Theodorich Canisius (1532 in Nijmegen – September 27, 1606 in Ingolstadt) was a Jesuit academic.

==Biography==
Canisius was a half-brother of St. Peter Canisius. After winning, at the age of twenty-two, the highest academic distinction at Louvain, he decided to follow his stepbrother and enter the Society of Jesus, and was sent to St. Ignatius of Loyola in Rome, who received him into the Society.

On the completion of his novitiate, Theodorich was appointed professor of theology in Vienna, but was soon after appointed rector of the Jesuit College at Munich. Here, in 1562, one of the first productions in Germany of the morality play Homulus (corresponding to the English Everyman or the Dutch Elckerlijc) was given in Latin by the students under his direction. From Munich, where he was succeeded in 1565 by the celebrated Paul Hoffaeus, he was transferred to Dillingen, where for twenty years he presided over the college and the academy and laboured with zeal and success for the improvement of studies and for the religious training of the students. From 1565 to 1582 he held the office of chancellor of the university.

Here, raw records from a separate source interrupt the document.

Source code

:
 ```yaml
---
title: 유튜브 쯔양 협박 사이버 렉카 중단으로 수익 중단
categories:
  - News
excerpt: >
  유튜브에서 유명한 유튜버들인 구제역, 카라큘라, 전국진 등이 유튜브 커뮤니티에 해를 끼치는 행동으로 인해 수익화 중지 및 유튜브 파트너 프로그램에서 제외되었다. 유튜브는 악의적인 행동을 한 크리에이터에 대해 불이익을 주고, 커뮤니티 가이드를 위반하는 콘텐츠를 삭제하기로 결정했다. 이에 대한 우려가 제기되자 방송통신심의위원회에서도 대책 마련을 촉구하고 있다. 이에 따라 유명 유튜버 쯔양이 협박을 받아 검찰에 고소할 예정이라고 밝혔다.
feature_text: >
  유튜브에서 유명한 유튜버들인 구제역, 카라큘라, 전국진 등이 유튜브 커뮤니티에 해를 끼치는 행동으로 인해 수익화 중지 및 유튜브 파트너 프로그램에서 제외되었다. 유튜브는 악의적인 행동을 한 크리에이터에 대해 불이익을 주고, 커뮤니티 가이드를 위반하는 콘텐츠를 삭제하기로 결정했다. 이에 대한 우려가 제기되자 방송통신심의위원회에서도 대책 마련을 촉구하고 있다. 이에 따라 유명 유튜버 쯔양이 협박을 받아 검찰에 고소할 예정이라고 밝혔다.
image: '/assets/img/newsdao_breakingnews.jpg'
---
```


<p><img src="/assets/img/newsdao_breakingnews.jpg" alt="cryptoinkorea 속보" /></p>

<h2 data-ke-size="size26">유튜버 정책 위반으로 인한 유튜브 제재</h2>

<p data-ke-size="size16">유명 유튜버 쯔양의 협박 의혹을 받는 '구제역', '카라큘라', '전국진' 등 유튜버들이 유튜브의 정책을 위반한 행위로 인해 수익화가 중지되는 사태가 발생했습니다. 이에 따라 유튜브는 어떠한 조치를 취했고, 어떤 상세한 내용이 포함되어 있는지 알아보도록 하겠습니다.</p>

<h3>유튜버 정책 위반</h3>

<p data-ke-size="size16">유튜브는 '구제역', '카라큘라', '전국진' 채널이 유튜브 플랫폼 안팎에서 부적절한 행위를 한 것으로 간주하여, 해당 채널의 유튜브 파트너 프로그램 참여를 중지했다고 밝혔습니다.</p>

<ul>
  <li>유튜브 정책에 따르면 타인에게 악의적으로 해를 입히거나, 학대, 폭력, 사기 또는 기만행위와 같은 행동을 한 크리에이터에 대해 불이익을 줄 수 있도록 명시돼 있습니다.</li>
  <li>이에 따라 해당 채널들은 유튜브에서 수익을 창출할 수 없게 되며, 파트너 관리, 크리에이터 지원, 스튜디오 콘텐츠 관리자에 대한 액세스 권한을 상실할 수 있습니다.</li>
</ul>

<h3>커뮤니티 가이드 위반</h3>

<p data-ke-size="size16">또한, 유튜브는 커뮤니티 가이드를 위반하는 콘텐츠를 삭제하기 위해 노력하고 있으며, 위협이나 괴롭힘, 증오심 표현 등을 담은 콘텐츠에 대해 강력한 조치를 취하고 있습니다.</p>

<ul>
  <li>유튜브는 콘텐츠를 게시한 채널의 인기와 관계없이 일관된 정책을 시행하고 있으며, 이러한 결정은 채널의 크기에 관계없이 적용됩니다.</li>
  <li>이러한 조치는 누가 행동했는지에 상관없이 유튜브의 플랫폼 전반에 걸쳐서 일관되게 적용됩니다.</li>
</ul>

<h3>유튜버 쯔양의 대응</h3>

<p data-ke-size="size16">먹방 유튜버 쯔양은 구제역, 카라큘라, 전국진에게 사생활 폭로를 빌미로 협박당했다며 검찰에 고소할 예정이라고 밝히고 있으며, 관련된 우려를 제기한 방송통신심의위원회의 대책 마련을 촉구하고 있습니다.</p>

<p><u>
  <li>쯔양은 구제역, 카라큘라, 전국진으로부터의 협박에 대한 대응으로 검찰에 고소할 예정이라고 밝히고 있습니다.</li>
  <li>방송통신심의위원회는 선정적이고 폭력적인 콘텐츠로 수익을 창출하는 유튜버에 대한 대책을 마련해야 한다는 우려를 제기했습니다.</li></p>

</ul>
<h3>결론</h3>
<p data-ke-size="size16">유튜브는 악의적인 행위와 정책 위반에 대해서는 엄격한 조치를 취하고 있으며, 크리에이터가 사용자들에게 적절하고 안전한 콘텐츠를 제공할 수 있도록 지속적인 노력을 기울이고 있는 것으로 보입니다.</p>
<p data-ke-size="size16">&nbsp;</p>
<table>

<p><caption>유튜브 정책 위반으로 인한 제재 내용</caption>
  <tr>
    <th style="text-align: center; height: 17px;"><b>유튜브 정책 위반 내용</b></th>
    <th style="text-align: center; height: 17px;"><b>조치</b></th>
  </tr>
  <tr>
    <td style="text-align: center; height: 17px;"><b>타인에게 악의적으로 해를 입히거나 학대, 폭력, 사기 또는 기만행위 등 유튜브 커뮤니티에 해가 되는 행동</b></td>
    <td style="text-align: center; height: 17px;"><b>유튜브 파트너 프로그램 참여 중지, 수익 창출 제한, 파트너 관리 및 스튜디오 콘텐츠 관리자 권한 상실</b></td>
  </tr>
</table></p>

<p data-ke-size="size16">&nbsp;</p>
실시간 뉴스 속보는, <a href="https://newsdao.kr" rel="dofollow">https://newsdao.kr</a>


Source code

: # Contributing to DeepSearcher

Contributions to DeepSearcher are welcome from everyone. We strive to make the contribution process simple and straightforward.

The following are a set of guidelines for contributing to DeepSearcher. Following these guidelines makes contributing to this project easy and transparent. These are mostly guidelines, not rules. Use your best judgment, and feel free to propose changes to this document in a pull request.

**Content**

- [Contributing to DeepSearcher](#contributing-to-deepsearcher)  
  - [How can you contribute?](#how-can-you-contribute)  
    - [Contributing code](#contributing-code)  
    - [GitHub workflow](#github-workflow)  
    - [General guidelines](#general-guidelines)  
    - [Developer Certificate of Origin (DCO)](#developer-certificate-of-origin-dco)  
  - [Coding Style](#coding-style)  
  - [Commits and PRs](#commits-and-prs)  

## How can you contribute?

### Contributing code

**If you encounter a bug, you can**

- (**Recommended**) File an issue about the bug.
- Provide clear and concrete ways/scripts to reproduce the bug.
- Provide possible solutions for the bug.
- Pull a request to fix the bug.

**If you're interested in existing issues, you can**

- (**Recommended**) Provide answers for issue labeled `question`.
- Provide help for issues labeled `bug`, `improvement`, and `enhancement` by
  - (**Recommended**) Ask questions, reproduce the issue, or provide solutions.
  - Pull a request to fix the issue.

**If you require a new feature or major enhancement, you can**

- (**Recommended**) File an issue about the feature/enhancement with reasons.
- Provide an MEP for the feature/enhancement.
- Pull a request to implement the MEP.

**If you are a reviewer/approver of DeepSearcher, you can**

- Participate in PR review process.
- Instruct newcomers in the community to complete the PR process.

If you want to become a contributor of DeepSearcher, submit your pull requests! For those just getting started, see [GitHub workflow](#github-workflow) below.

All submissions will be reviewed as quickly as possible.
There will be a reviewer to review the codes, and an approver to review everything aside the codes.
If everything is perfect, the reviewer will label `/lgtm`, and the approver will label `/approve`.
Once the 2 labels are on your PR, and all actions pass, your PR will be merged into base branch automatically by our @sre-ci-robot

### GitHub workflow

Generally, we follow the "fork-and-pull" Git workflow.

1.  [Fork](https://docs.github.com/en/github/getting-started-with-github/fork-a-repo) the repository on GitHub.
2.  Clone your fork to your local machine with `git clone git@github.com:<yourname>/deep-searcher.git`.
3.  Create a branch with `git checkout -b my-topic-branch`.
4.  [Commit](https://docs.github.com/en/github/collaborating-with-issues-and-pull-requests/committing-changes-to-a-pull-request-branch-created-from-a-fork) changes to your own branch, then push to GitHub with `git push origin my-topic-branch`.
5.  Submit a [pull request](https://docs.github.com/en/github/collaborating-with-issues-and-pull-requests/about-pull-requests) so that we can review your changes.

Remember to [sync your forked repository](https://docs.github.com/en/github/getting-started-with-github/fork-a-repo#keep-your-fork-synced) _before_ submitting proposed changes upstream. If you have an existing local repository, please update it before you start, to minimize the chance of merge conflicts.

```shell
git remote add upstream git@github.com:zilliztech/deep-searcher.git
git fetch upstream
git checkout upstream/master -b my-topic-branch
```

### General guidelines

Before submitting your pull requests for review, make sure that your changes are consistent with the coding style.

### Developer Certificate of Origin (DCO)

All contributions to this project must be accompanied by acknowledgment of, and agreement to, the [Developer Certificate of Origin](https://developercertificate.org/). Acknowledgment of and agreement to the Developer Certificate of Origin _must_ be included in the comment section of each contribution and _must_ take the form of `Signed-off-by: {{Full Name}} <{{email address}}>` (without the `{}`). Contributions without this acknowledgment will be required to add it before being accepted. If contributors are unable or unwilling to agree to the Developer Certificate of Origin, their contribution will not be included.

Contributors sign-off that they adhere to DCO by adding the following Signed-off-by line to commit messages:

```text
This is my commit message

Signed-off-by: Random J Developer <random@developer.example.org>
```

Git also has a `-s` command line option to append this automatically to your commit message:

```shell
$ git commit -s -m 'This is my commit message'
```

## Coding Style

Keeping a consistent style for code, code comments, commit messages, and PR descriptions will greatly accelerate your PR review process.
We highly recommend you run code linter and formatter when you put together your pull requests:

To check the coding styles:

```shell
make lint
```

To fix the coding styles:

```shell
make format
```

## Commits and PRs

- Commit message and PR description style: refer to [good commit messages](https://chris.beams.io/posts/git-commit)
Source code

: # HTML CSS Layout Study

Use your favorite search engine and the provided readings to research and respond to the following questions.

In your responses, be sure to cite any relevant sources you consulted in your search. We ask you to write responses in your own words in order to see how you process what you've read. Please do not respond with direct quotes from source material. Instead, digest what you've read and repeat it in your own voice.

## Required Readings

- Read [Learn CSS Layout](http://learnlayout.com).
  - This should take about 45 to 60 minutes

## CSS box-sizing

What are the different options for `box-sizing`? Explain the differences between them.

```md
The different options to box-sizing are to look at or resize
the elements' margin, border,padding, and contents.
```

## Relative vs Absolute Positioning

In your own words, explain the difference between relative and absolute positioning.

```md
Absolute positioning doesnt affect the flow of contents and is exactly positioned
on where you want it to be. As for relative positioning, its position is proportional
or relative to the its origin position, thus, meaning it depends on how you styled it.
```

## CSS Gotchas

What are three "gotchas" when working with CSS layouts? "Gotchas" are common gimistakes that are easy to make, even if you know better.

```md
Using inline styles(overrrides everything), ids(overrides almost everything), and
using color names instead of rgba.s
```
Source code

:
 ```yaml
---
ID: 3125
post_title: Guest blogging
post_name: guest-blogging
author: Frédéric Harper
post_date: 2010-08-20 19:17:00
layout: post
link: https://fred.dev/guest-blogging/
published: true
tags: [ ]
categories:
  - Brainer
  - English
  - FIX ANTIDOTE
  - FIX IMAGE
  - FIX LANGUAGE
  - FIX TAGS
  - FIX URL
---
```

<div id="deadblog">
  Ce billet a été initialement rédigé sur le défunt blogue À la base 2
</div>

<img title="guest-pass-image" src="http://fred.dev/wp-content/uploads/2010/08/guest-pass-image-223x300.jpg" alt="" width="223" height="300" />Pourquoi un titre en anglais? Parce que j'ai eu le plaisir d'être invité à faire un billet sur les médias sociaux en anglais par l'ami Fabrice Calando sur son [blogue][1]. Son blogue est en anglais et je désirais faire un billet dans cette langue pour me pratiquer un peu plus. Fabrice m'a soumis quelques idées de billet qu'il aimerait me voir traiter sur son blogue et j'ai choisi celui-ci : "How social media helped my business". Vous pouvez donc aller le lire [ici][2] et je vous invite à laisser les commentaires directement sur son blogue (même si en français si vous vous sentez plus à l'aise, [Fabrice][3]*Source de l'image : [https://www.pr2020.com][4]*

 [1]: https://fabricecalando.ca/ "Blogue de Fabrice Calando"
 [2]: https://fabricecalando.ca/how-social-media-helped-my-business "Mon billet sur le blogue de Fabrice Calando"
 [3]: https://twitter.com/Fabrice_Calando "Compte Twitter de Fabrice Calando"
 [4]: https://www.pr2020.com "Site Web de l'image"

In company with his distinguished brother, he attended the first provincial congregation of the Society of Jesus in Upper Germany, and furthered important reforms in the teaching of philosophy. In 1585 he was made rector of the Jesuit College of Ingolstadt, and in this capacity became a member of the German commission which tested in practice the first draft of the Ratio Studiorum.

At length, having spent thirty years at the head of three of the foremost colleges of Germany, he was sent to Lucerne in Switzerland to enjoy a period of rest; but soon again, at the age of sixty-three, he had to undertake the government of the college of Ingolstadt. Two years later, on the advice of his physician, he was relieved of the burden and allowed to return to Lucerne. A fortnight after his arrival the death of St. Peter Canisius was announced; the shock deprived Theodorich of memory and speech, an affliction which he bore with exemplary patience for seven years. For his amiable disposition and spotless purity of life he deservedly received the surname of Angelus 'angel'. In 1604, he was transferred again to Ingolstadt, where he died, and was interred in the church of the Holy Cross.